> [WORK INSTRUCTION] Find the word "tcolorbox" in the material below and gather every line that contains it.

> [INPUT DATA]
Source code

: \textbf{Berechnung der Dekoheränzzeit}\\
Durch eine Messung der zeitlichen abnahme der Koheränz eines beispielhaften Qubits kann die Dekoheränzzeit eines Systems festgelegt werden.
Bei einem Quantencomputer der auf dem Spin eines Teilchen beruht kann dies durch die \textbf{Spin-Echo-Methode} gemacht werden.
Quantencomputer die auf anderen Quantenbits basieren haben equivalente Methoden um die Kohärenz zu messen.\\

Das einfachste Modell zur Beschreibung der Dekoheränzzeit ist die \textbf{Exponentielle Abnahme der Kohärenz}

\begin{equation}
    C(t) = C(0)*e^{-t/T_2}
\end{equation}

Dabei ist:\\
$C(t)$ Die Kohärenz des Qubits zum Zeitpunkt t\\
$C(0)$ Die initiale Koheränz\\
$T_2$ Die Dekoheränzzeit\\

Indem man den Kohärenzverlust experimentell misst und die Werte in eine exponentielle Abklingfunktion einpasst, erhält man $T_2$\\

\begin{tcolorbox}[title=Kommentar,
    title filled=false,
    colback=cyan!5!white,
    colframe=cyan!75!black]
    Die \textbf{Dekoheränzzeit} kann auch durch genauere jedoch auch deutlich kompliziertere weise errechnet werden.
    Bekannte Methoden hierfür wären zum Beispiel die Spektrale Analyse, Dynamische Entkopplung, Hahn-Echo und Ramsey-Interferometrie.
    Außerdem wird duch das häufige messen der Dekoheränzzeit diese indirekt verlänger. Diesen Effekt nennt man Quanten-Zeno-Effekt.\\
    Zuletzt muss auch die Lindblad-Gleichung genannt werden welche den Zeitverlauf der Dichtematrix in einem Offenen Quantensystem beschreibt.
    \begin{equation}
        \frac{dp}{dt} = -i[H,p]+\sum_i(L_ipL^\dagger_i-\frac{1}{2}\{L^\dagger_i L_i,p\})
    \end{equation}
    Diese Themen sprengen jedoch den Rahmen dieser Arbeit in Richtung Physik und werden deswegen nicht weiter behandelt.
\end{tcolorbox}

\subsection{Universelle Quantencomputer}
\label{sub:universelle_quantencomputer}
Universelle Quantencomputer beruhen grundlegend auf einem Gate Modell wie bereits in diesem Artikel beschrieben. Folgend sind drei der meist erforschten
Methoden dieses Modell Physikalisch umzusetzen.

> [RESPONSE TO THE TASK]
\begin{tcolorbox}[title=Kommentar,
\end{tcolorbox}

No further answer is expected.